Getting Started With Move
Move is a new programming language developed to provide a safe and programmable foundation for the Libra Blockchain. An account in the Libra Blockchain is a container for an arbitrary number of Move resources and Move modules. Every transaction submitted to the Libra Blockchain uses a transaction script written in Move to encode its logic. The transaction script can call procedures declared by a module to update the global state of the blockchain.
In the first part of this guide, we will provide a high-level introduction to the key features of the Move language:
- Move Transaction Scripts Enable Programmable Transactions
- Move Modules Allow Composable Smart Contracts
- Move Has First Class Resources
For the curious reader, the Move technical paper contains much more detail about the language.
In the second part of this guide, we will “look under the hood” and show you how to write your own Move programs in the Move source language. Custom Move programs are not supported in the initial testnet release, but these features are available for you to try out locally.
Key Features of Move
Move Transaction Scripts Enable Programmable Transactions
- Each Libra transaction includes a Move transaction script that encodes the logic a validator should perform on the client's behalf (for example, to transfer Libra from Alice's account to Bob's account).
- The transaction script interacts with Move resources published in the global storage of the Libra Blockchain by calling the procedures of one or more Move modules.
- A transaction script is not stored in the global state, and it cannot be invoked by other transaction scripts. It is a single-use program.
- We present several examples of transaction scripts in Writing Transaction Scripts.
Move Modules Allow Composable Smart Contracts
Move modules define the rules for updating the global state of the Libra Blockchain. Modules fill the same niche as smart contracts in other blockchain systems. Modules declare resource types that can be published under user accounts. Each account in the Libra Blockchain is a container for an arbitrary number of Move resources and Move modules.
- A module declares both struct types (including resources, which are a special kind of struct) and procedures.
- The procedures of a Move module define the rules for creating, accessing, and destroying the types it declares.
- Modules are reusable. A struct type declared in one module can use struct types declared in another module, and a procedure declared in one module can invoke public procedures declared in another module. A module can invoke procedures declared in other Move modules. Transaction scripts can invoke any public procedure of a published module.

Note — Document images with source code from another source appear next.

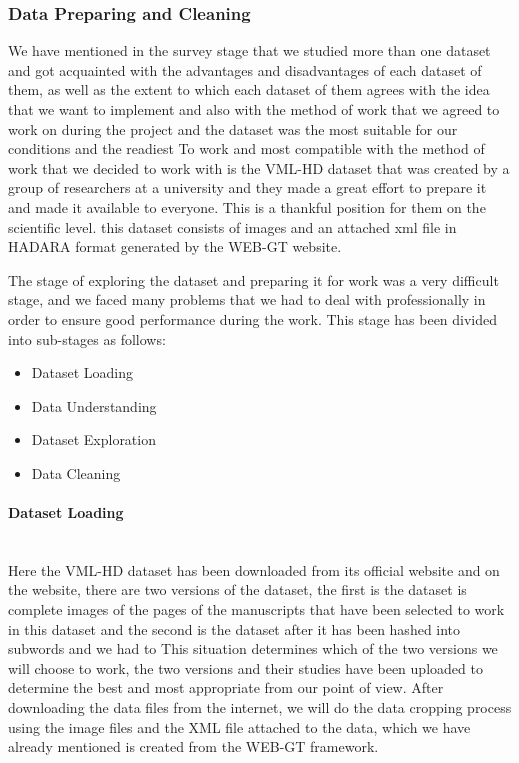 \subsubsection{Data Preparing and Cleaning}

We have mentioned in the survey stage that we studied more than one dataset and got acquainted with the advantages and disadvantages of each dataset of them, as well as the extent to which each dataset of them agrees with the idea that we want to implement and also with the method of work that we agreed to work on during the project and the dataset was the most suitable for our conditions and the readiest To work and most compatible with the method of work that we decided to work with is the VML-HD dataset that was created by a group of researchers at a university and they made a great effort to prepare it and made it available to everyone. This is a thankful position for them on the scientific level. this dataset consists of images and an attached xml file in HADARA format generated by the WEB-GT website.

The stage of exploring the dataset and preparing it for work was a very difficult stage, and we faced many problems that we had to deal with professionally in order to ensure good performance during the work.
This stage has been divided into sub-stages as follows:
\begin{itemize}
  \itemsep0em
  \item Dataset Loading
  \item Data Understanding
  \item Dataset Exploration
  \item Data Cleaning
\end{itemize}

\paragraph{Dataset Loading}\mbox{}\\
Here the VML-HD dataset has been downloaded from its official website and on the website, there are two versions of the dataset, the first is the dataset is complete images of the pages of the manuscripts that have been selected to work in this dataset and the second is the dataset after it has been hashed into subwords and we had to This situation determines which of the two versions we will choose to work, the two versions and their studies have been uploaded to determine the best and most appropriate from our point of view.
After downloading the data files from the internet, we will do the data cropping process using the image files and the XML file attached to the data, which we have already mentioned is created from the WEB-GT framework.

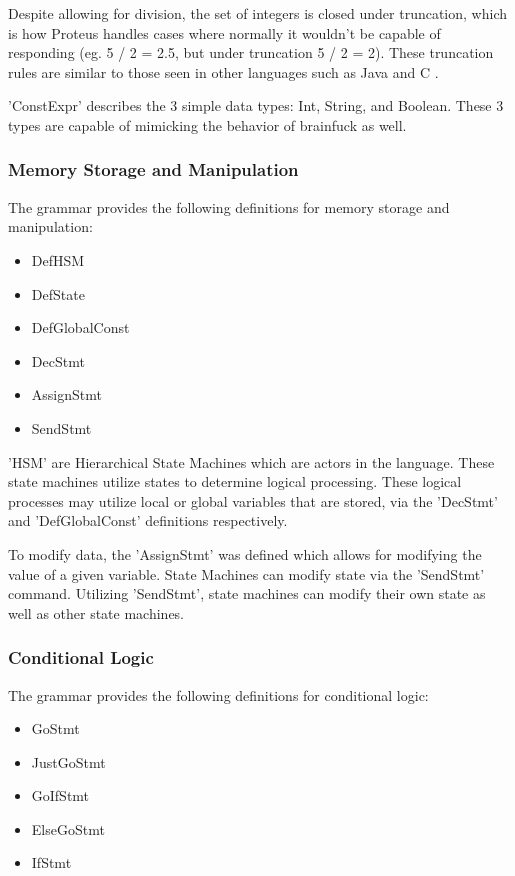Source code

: Despite allowing for division, the set of integers is closed under truncation, which is how Proteus handles cases where normally it wouldn't be capable of responding (eg. 5 / 2 = 2.5, but under truncation 5 / 2 = 2).
These truncation rules are similar to those seen in other languages such as Java and C \cite{TruncJava,TruncC}.

'ConstExpr' describes the 3 simple data types: Int, String, and Boolean.
These 3 types are capable of mimicking the behavior of brainfuck as well.

\subsubsection{Memory Storage and Manipulation}\label{subsubsec:MemStoManip}

The grammar provides the following definitions for memory storage and manipulation:
\begin{itemize}
    \item DefHSM
    \item DefState
    \item DefGlobalConst
    \item DecStmt
    \item AssignStmt
    \item SendStmt
\end{itemize}

'HSM' are Hierarchical State Machines which are actors in the language.
These state machines utilize states to determine logical processing.
These logical processes may utilize local or global variables that are stored, via the 'DecStmt' and 'DefGlobalConst' definitions respectively.

To modify data, the 'AssignStmt' was defined which allows for modifying the value of a given variable.
State Machines can modify state via the 'SendStmt' command.
Utilizing 'SendStmt', state machines can modify their own state as well as other state machines.

\subsubsection{Conditional Logic}\label{subsubsec:CondLog}

The grammar provides the following definitions for conditional logic:
\begin{itemize}
    \item GoStmt
    \item JustGoStmt
    \item GoIfStmt
    \item ElseGoStmt
    \item IfStmt
\end{itemize}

- Eventually, we expect that Libra users will be able to publish modules under their own accounts.
Move Has First Class Resources
- The key feature of Move is the ability to define custom resource types. Resource types are used to encode safe digital assets with rich programmability.
- Resources are ordinary values in the language. They can be stored as data structures, passed as arguments to procedures, returned from procedures, and so on.
- The Move type system provides special safety guarantees for resources. Move resources can never be duplicated, reused, or discarded. A resource type can only be created or destroyed by the module that defines the type. These guarantees are enforced statically by the Move virtual machine via bytecode verification. The Move virtual machine will refuse to run code that has not passed through the bytecode verifier.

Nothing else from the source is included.